Instructions to follow: Search the entries for the word "medium". Copy every line where it turns up.

Stored data entries:
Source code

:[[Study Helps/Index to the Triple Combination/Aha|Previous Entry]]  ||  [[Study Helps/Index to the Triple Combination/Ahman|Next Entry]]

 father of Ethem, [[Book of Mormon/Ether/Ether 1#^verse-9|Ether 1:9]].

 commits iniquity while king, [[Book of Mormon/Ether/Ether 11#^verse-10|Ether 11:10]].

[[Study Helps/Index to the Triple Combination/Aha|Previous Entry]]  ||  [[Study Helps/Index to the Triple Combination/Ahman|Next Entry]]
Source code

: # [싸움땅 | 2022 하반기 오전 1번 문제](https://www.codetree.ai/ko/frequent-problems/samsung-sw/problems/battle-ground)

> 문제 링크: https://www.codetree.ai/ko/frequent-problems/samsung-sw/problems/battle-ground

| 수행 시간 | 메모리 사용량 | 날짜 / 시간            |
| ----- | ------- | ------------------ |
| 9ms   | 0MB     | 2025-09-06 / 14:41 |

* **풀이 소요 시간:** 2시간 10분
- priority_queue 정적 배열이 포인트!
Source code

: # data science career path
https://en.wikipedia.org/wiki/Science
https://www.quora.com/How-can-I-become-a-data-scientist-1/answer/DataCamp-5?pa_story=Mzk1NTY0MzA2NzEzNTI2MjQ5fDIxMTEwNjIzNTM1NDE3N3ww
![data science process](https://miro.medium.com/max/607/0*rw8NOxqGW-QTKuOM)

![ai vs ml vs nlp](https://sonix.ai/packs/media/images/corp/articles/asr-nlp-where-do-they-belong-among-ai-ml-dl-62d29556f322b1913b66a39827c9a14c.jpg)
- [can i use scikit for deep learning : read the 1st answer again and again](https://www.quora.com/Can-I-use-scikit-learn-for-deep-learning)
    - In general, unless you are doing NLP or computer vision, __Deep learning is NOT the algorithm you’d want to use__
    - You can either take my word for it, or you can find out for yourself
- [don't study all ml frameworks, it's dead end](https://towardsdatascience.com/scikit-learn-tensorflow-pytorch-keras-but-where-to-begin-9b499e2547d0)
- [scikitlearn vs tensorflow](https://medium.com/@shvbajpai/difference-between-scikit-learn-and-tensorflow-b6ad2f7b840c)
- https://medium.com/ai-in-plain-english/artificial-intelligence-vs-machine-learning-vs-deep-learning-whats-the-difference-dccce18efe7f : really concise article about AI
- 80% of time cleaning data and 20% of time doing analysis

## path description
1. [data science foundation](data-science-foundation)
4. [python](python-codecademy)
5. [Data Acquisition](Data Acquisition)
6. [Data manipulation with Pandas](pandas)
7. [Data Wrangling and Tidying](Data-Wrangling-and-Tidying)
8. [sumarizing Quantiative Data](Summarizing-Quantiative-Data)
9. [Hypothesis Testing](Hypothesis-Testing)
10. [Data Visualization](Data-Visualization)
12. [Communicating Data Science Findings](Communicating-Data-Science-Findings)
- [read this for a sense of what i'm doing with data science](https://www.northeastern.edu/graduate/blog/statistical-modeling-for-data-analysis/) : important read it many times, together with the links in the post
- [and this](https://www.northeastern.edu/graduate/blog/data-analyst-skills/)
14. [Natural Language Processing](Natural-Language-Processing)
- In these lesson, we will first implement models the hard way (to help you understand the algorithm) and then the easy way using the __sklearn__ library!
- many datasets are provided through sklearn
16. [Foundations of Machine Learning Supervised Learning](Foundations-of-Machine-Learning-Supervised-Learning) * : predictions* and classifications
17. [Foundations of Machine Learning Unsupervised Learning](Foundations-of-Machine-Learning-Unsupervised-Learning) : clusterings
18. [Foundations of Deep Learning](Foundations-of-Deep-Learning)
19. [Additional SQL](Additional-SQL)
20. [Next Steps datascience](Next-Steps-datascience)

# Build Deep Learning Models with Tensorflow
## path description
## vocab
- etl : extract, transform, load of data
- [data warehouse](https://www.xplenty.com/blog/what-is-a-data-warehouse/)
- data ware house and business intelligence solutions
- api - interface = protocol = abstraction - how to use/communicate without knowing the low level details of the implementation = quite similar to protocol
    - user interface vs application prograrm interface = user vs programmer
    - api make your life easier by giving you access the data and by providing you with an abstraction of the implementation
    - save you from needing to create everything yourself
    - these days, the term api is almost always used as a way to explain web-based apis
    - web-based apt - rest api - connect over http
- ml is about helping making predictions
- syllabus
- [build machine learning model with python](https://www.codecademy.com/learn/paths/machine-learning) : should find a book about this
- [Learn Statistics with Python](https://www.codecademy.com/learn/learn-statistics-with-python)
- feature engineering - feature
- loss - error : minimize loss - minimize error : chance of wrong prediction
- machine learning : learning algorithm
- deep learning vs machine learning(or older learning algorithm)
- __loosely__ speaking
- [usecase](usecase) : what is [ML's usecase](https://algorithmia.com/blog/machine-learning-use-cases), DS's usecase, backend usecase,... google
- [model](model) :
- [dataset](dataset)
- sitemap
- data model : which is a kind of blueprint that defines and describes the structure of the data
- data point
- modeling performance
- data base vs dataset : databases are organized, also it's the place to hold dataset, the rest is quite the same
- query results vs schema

Completed task:
![data science process](https://miro.medium.com/max/607/0*rw8NOxqGW-QTKuOM)
- [scikitlearn vs tensorflow](https://medium.com/@shvbajpai/difference-between-scikit-learn-and-tensorflow-b6ad2f7b840c)
- https://medium.com/ai-in-plain-english/artificial-intelligence-vs-machine-learning-vs-deep-learning-whats-the-difference-dccce18efe7f : really concise article about AI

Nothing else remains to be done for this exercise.